数日後、少佐からいつものように自宅に招待された時に、理沙は話を切り出した。
「宇宙飛行修士プログラムを、受けてみたいと思っています」
夫が不在の、少佐と2人だけの食卓の場で、少佐の表情は一瞬険しくなったが、
やがて口元に笑みが戻り、ワインをちょっと口にすると、
「それもいいかもね。で、あなたの専攻って何だったかしら?」
「士官学校の研究施設で核融合プラズマ制御の実験をしていました。4か月ほどですが」
大学生の研究にちょっと毛が生えた程度ですが、と付け加えたが、
「いいんじゃないの。それをアピールすれば道が開けるかもしれないわね」
あっさりと、特に反対されることもなく、少佐の方が理沙の話にのめり込んでいた。
自分よりも10歳以上年が若く、もし家族がいなければあなたのように自由にやりたいことをやりたかった、と、
その夜はワインをちびちびと飲みながら、初めて聞くような昔話を少佐から聞かされることになった。
しかし、理沙がそろそろ宿舎に帰ろうとした頃、少佐はきちんとけじめをつけることを忘れていなかった。
「いったん今日はあなたからの話を聞きましたが、今すぐに判断はできません」
少佐は、理沙の事を自分の後進とすることをまじめに考えていた。
つい先日も、理沙の後進についての育成状況の報告を受けた時に、いずれこのレーダー基地を理沙に任せ、
人員規模を縮小されることがあったとしても、この重大な任務をきちんと果たすようにと言われたばかりだった。
さきほどまでのほろ酔い気分が、その一言で一気に冷めた。


*     *     *     *

その後、理沙は再び職務に集中した。
宇宙飛行修士プログラムのことはいったん頭の隅に追いやり、少佐からの指示のもとで管理業務を徐々に引きうけ、
自分の仕事を部下に徐々に分散した。湖畔のホテルでの小旅行の際に今後のことをはじめて質問してきた、
まだ可愛げさが残っている彼女には、理沙の右腕としてのサブリーダー的な立場を与えた。
そして3か月の日々が流れた。
少佐に、宇宙飛行修士プログラムの事を話した夜、その翌日に、3か月後に再度話をしましょうと言われたのだが、
ちょうど3か月後に、少佐の方が話を切り出してきた。部下の育成状況についての定例報告の場での事だった。
「その後、考えはまとまりましたか?」
理沙は、その一言ですぐに彼女の思いを理解した。
「はい」
反対するつもりはないというのはわかっていた。しかし、職務上はすぐにわかりましたとは言えない。
「修士号をとって、その後の目標がはっきりしているのであれば、私は反対はしません」
理沙は、さっそくその翌日にNASAの申し込み窓口に、修士号プログラムの申し込みをした。
少佐からも、必要であれば、上司としてあなたをNASAに推薦するとの心強い言葉を貰った。

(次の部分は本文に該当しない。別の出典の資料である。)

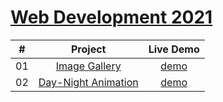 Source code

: # [Web Development 2021](https://astrogeek77.github.io/Web_Dev_2021/)

|  #  |            Project             | Live Demo |
| :-: | :----------------------------: | :-------: |
| 01  |       [Image Gallery](https://github.com/Astrogeek77/Web_Dev_2021/tree/main/Image%20Gallery)       | [demo](https://astrogeek77.github.io/Web_Dev_2021/Image%20Gallery/)
| 02  |       [Day-Night Animation](https://github.com/Astrogeek77/Web_Dev_2021/tree/main/Day%20Night%20Animation)       | [demo](https://astrogeek77.github.io/Web_Dev_2021/Day%20Night%20Animation/)
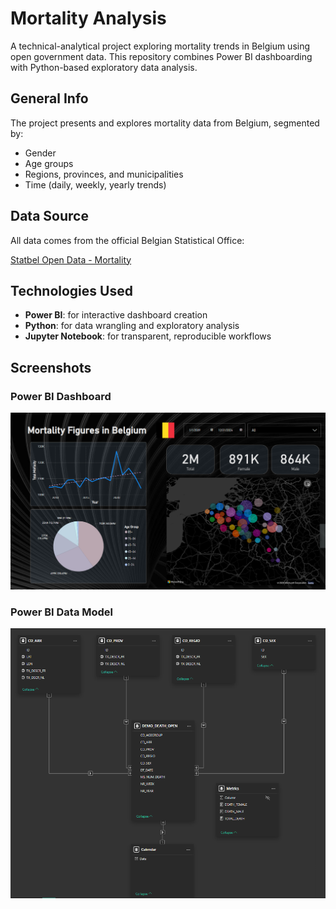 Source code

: # Mortality Analysis

A technical-analytical project exploring mortality trends in Belgium using open government data. This repository combines Power BI dashboarding with Python-based exploratory data analysis.


## General Info

The project presents and explores mortality data from Belgium, segmented by:
- Gender
- Age groups
- Regions, provinces, and municipalities
- Time (daily, weekly, yearly trends)


## Data Source

All data comes from the official Belgian Statistical Office:

[Statbel Open Data - Mortality](https://statbel.fgov.be/en/open-data/number-deaths-day-sex-district-age)

## Technologies Used

- **Power BI**: for interactive dashboard creation
- **Python**: for data wrangling and exploratory analysis
- **Jupyter Notebook**: for transparent, reproducible workflows

## Screenshots

### Power BI Dashboard
![Dashboard](powerbi/screenshots/dashboard_view.png)

### Power BI Data Model
![Data Model](powerbi/screenshots/data_model_view.png) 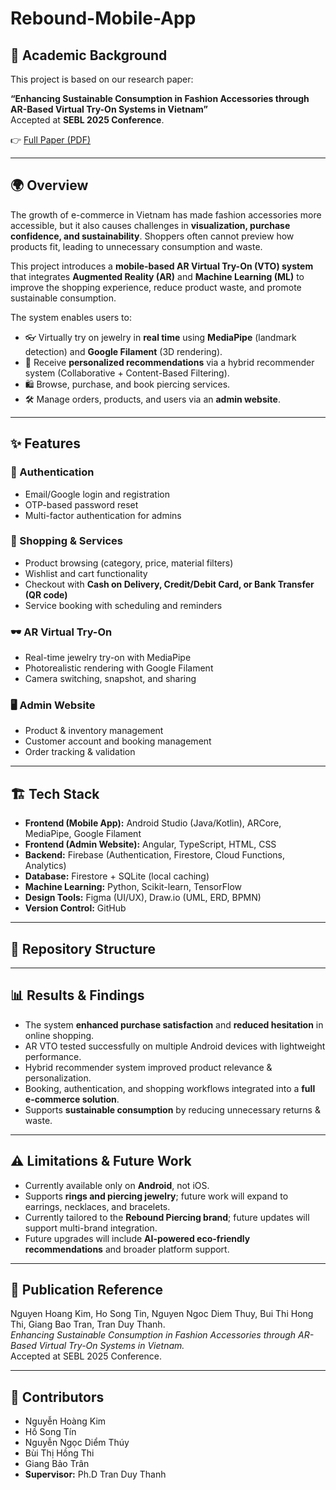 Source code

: # Rebound-Mobile-App  

## 📄 Academic Background  
This project is based on our research paper:  

**“Enhancing Sustainable Consumption in Fashion Accessories through AR-Based Virtual Try-On Systems in Vietnam”**  
Accepted at **SEBL 2025 Conference**.  

👉 [Full Paper (PDF)](docs/SEBL2025_FULLPAPER.pdf)  

---

## 🌍 Overview  
The growth of e-commerce in Vietnam has made fashion accessories more accessible, but it also causes challenges in **visualization, purchase confidence, and sustainability**. Shoppers often cannot preview how products fit, leading to unnecessary consumption and waste.  

This project introduces a **mobile-based AR Virtual Try-On (VTO) system** that integrates **Augmented Reality (AR)** and **Machine Learning (ML)** to improve the shopping experience, reduce product waste, and promote sustainable consumption.  

The system enables users to:  
- 👓 Virtually try on jewelry in **real time** using **MediaPipe** (landmark detection) and **Google Filament** (3D rendering).  
- 🤖 Receive **personalized recommendations** via a hybrid recommender system (Collaborative + Content-Based Filtering).  
- 🛍️ Browse, purchase, and book piercing services.  
- 🛠️ Manage orders, products, and users via an **admin website**.  

---

## ✨ Features  

### 🔑 Authentication  
- Email/Google login and registration  
- OTP-based password reset  
- Multi-factor authentication for admins  

### 🛒 Shopping & Services  
- Product browsing (category, price, material filters)  
- Wishlist and cart functionality  
- Checkout with **Cash on Delivery, Credit/Debit Card, or Bank Transfer (QR code)**  
- Service booking with scheduling and reminders  

### 🕶️ AR Virtual Try-On  
- Real-time jewelry try-on with MediaPipe  
- Photorealistic rendering with Google Filament  
- Camera switching, snapshot, and sharing  

### 🖥️ Admin Website  
- Product & inventory management  
- Customer account and booking management  
- Order tracking & validation  

---

## 🏗️ Tech Stack  

- **Frontend (Mobile App):** Android Studio (Java/Kotlin), ARCore, MediaPipe, Google Filament  
- **Frontend (Admin Website):** Angular, TypeScript, HTML, CSS  
- **Backend:** Firebase (Authentication, Firestore, Cloud Functions, Analytics)  
- **Database:** Firestore + SQLite (local caching)  
- **Machine Learning:** Python, Scikit-learn, TensorFlow  
- **Design Tools:** Figma (UI/UX), Draw.io (UML, ERD, BPMN)  
- **Version Control:** GitHub  

---

## 📂 Repository Structure  


---

## 📊 Results & Findings  

- The system **enhanced purchase satisfaction** and **reduced hesitation** in online shopping.  
- AR VTO tested successfully on multiple Android devices with lightweight performance.  
- Hybrid recommender system improved product relevance & personalization.  
- Booking, authentication, and shopping workflows integrated into a **full e-commerce solution**.  
- Supports **sustainable consumption** by reducing unnecessary returns & waste.  

---

## ⚠️ Limitations & Future Work  

- Currently available only on **Android**, not iOS.  
- Supports **rings and piercing jewelry**; future work will expand to earrings, necklaces, and bracelets.  
- Currently tailored to the **Rebound Piercing brand**; future updates will support multi-brand integration.  
- Future upgrades will include **AI-powered eco-friendly recommendations** and broader platform support.  

---

## 📌 Publication Reference  

Nguyen Hoang Kim, Ho Song Tin, Nguyen Ngoc Diem Thuy, Bui Thi Hong Thi, Giang Bao Tran, Tran Duy Thanh.  
*Enhancing Sustainable Consumption in Fashion Accessories through AR-Based Virtual Try-On Systems in Vietnam.*  
Accepted at SEBL 2025 Conference.  

---

## 👥 Contributors  

- Nguyễn Hoàng Kim  
- Hồ Song Tín  
- Nguyễn Ngọc Diểm Thúy  
- Bùi Thị Hồng Thi  
- Giang Bảo Trân  
- **Supervisor:** Ph.D Tran Duy Thanh  


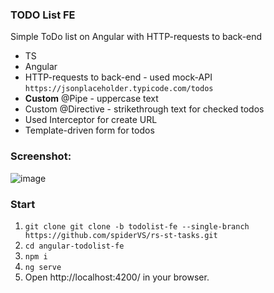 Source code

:### TODO List FE

Simple ToDo list on Angular with HTTP-requests to back-end

- TS
- Angular
- HTTP-requests to back-end - used mock-API `https://jsonplaceholder.typicode.com/todos`
- **Custom** @Pipe - uppercase text
- Custom @Directive - strikethrough text for checked todos
- Used Interceptor for create URL
- Template-driven form for todos

### Screenshot:

![image](https://user-images.githubusercontent.com/79773329/158948166-0ea8fd26-34e8-40d3-9e66-c378d5cce7e9.png)

### Start

1. `git clone git clone -b todolist-fe --single-branch https://github.com/spiderVS/rs-st-tasks.git`
2. `cd angular-todolist-fe`
3. `npm i`
4. `ng serve`
5. Open http://localhost:4200/ in your browser.
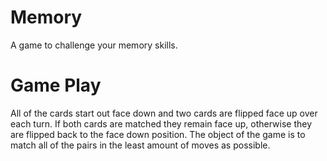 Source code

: # Memory
A game to challenge your memory skills.
# Game Play 
All of the cards start out face down and two cards are flipped face up over each turn. If both cards are matched they remain face up, otherwise they are flipped back to the face down position. The object of the game is to match all of the pairs in the least amount of moves as possible.
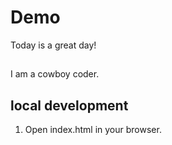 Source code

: # Demo


Today is a great day!


##

I am a cowboy coder.


## local development
1. Open index.html in your browser.
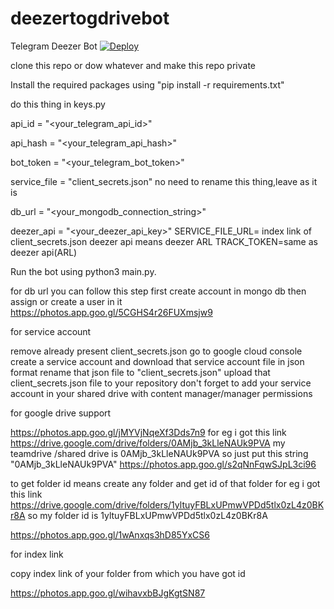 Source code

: # deezertogdrivebot
Telegram Deezer Bot
[![Deploy](https://www.herokucdn.com/deploy/button.svg)](https://heroku.com/deploy?template=https://github.com/revantkumargupta/deezertogdrive)



clone this repo or dow whatever and make this repo private 


Install the required packages using "pip install -r requirements.txt"

  
  
 
 do this thing in keys.py  
 
 
 
api_id = "<your_telegram_api_id>"

api_hash = "<your_telegram_api_hash>"

bot_token = "<your_telegram_bot_token>"

service_file = "client_secrets.json"     no need to rename this thing,leave as it is

db_url = "<your_mongodb_connection_string>"

deezer_api = "<your_deezer_api_key>"
SERVICE_FILE_URL= index link of client_secrets.json
deezer api means deezer ARL 
TRACK_TOKEN=same as deezer api(ARL)

Run the bot using python3 main.py.









for db url you can follow this step 
first create account in mongo db
then assign or create a user in it 
https://photos.app.goo.gl/5CGHS4r26FUXmsjw9






for service account

remove already present client_secrets.json
go to google cloud console
create a service account and download that service account file in json format
rename that json file to "client_secrets.json"
upload that client_secrets.json file to your repository
don't forget to add your service account in your shared drive with content manager/manager permissions 



for google drive support

https://photos.app.goo.gl/jMYVjNqeXf3Dds7n9
for eg i got this link https://drive.google.com/drive/folders/0AMjb_3kLleNAUk9PVA
my teamdrive /shared drive is 0AMjb_3kLleNAUk9PVA
so just put this string "0AMjb_3kLleNAUk9PVA"
https://photos.app.goo.gl/s2qNnFqwSJpL3ci96




 to get folder id means create any folder and get id of that folder 
for eg i got this link https://drive.google.com/drive/folders/1yltuyFBLxUPmwVPDd5tlx0zL4z0BKr8A
so my folder id is 1yltuyFBLxUPmwVPDd5tlx0zL4z0BKr8A


https://photos.app.goo.gl/1wAnxqs3hD85YxCS6





for index link

copy index link of your folder from which you have got id 


https://photos.app.goo.gl/wihavxbBJgKgtSN87






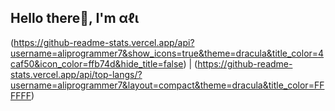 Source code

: 
<h2>Hello there👋, I'm αℓι</h2>

<!--
<p align="left"> <img src="https://komarev.com/ghpvc/?username=aliprogrammer7&label=Profile%20views&color=129e00&style=plastic" alt="aliprogrammer7" /> </p>

- 🙋🏻‍♂ A android programmer.
- 🧑🏻‍💻‌ I’m currently working on Kotlin and Java.
 📚 I’m currently learning Html, Css, Bootstrap and Javascript.-->


 (https://github-readme-stats.vercel.app/api?username=aliprogrammer7&show_icons=true&theme=dracula&title_color=4caf50&icon_color=ffb74d&hide_title=false) | (https://github-readme-stats.vercel.app/api/top-langs/?username=aliprogrammer7&layout=compact&theme=dracula&title_color=FFFFFF) 

<!--
<p><img align="center" src="https://github-readme-streak-stats.herokuapp.com/?user=aliprogrammer7&" alt="aliprogrammer7" /></p>
-->

<!--
<h5 align="left">Languages and Tools:</h5>
<p align="left"> <a href="https://developer.android.com" target="_blank"> <img src="https://raw.githubusercontent.com/devicons/devicon/master/icons/android/android-original-wordmark.svg" alt="android" width="40" height="40"/> </a> <a href="https://www.java.com" target="_blank"> <img src="https://www.vectorlogo.zone/logos/kotlinlang/kotlinlang-icon.svg" alt="kotlin" width="40" height="40"/> </a> 
 <img src="https://raw.githubusercontent.com/devicons/devicon/master/icons/java/java-original.svg" alt="java" width="40" height="40"/> </a> <a href="https://kotlinlang.org" target="_blank"></p>
-->
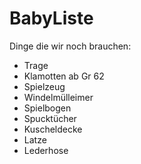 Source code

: # BabyListe

Dinge die wir noch brauchen:

* Trage
* Klamotten ab Gr 62
* Spielzeug
* Windelmülleimer
* Spielbogen
* Spucktücher
* Kuscheldecke
* Latze
* Lederhose
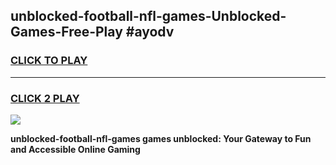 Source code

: 
## unblocked-football-nfl-games-Unblocked-Games-Free-Play #ayodv
<h3>
<a href="https://us.freeplayer.one?title=unblocked-football-nfl-games&ref=9M">CLICK TO PLAY</a></h3>
<hr>

<h3>
<a href="https://us.freeplayer.one?title=unblocked-football-nfl-games&ref=9M">CLICK 2 PLAY</a>
  
</h3>

<a href="https://us.freeplayer.one?title=unblocked-football-nfl-games&ref=9M"><img src="https://clearcache.store/games.png"></a>


**unblocked-football-nfl-games games unblocked: Your Gateway to Fun and Accessible Online Gaming**
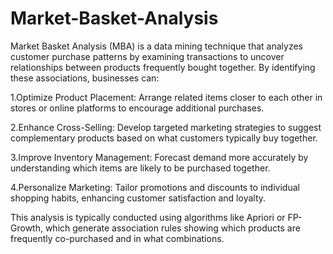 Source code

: # Market-Basket-Analysis

Market Basket Analysis (MBA) is a data mining technique that analyzes customer purchase patterns by examining transactions to uncover relationships between products frequently bought together. By identifying these associations, businesses can:

1.Optimize Product Placement: Arrange related items closer to each other in stores or online platforms to encourage additional purchases.

2.Enhance Cross-Selling: Develop targeted marketing strategies to suggest complementary products based on what customers typically buy together.

3.Improve Inventory Management: Forecast demand more accurately by understanding which items are likely to be purchased together.

4.Personalize Marketing: Tailor promotions and discounts to individual shopping habits, enhancing customer satisfaction and loyalty.

This analysis is typically conducted using algorithms like Apriori or FP-Growth, which generate association rules showing which products are frequently co-purchased and in what combinations.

2日間の短い休暇を取得し、理沙はテキサスへ向かうことになった。
書類選考は選考基準があってないようなもので、ほぼ100%がリモート面談することになった。
本格的な大規模開発事業が動き出していて、人はいくらいても足りない状況だった。
テキサスでの直接面談は、各事業の担当者との面談となり、理沙が専攻している核エネルギー分野での担当者との面談が、
予定されていた。
面談の場で、理沙は担当者から自分が進みたいキャリアと、産業界へどのように貢献したいのかについて尋ねられた。
「士官学校の研究所で、核融合プラズマの実験装置を使ってプラズマ特性の研究をしていました」
その後、直接研究の成果を生かす場はなく、軍での任務を日々黙々とこなしていたものの、
この修士号プログラムの事を知り、改めて自分が社会貢献したい事について考えた事等、淡々と思いを述べた。
会場で、一人だけの軍の制服姿の人物に、理沙はふと気になった。
階級は中佐。面接の間なにも質問されなかったのだが、終始見つめるその視線が気になった。